[Supplied records Boundary: Start]

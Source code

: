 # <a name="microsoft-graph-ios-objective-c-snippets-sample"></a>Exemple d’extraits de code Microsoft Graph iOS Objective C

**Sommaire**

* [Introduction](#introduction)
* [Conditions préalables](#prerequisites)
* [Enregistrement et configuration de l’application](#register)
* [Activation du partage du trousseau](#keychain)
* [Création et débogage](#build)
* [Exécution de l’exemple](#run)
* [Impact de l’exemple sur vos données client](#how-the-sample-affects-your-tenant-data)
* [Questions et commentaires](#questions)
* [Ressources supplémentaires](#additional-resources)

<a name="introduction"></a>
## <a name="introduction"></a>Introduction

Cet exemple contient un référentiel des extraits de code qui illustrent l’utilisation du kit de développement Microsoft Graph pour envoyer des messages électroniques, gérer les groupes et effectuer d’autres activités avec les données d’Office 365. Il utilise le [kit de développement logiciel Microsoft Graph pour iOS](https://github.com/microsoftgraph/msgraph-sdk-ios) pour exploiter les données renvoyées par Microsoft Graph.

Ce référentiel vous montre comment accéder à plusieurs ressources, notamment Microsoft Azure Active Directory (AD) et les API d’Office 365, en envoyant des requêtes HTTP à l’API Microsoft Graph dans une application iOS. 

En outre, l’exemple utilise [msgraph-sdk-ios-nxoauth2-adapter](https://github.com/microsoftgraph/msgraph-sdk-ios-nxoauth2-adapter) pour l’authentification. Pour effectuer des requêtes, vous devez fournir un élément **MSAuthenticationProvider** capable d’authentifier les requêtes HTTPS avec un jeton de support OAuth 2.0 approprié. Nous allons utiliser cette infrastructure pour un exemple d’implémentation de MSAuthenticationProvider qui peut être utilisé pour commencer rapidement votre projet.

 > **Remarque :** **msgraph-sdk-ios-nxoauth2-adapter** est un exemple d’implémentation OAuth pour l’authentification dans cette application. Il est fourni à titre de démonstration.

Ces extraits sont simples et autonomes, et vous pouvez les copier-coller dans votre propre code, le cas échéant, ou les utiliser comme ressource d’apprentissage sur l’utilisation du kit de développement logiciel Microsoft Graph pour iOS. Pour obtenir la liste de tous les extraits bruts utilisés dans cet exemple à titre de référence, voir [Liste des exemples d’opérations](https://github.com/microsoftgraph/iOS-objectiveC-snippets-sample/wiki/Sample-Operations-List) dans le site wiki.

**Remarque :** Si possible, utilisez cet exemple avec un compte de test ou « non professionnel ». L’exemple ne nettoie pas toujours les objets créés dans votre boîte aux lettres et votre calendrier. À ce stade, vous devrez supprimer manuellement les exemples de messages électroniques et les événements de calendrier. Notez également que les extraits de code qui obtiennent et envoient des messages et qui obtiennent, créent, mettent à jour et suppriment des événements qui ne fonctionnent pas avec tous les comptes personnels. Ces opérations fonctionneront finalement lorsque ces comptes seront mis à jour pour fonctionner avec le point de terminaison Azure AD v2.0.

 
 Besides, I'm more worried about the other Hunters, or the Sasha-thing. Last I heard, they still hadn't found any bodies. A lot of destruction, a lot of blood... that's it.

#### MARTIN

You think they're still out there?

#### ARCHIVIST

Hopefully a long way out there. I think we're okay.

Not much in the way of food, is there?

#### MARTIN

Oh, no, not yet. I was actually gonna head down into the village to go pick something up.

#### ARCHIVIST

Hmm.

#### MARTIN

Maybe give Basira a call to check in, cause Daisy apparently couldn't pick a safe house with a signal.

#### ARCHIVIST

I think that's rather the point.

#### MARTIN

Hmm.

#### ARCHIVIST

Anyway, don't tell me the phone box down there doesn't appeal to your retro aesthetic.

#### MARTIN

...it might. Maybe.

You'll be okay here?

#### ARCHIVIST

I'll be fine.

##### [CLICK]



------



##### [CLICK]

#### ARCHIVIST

[Supplied records Boundary: End]

→ Work item
In the listing above, count every line that contains the word "think" and give the number with no comment.

→ Written answer
3